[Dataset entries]
▬▬▬▬▬▬▬▬▬▬
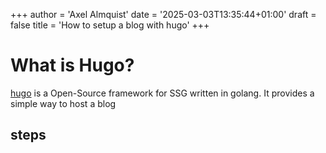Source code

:+++
author = 'Axel Almquist'
date = '2025-03-03T13:35:44+01:00'
draft = false
title = 'How to setup a blog with hugo'
+++

# What is Hugo?

[hugo](https://gohugo.io/) is a Open-Source framework for SSG written in golang. It provides a simple way to host a blog

## steps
▬▬▬▬▬▬▬▬▬▬
_ASSIGNMENT_. An exact copy of all the records is required, with the pictures omitted.

_YOUR SOLUTION_.
Source code

:+++
author = 'Axel Almquist'
date = '2025-03-03T13:35:44+01:00'
draft = false
title = 'How to setup a blog with hugo'
+++

# What is Hugo?

[hugo](https://gohugo.io/) is a Open-Source framework for SSG written in golang. It provides a simple way to host a blog

## steps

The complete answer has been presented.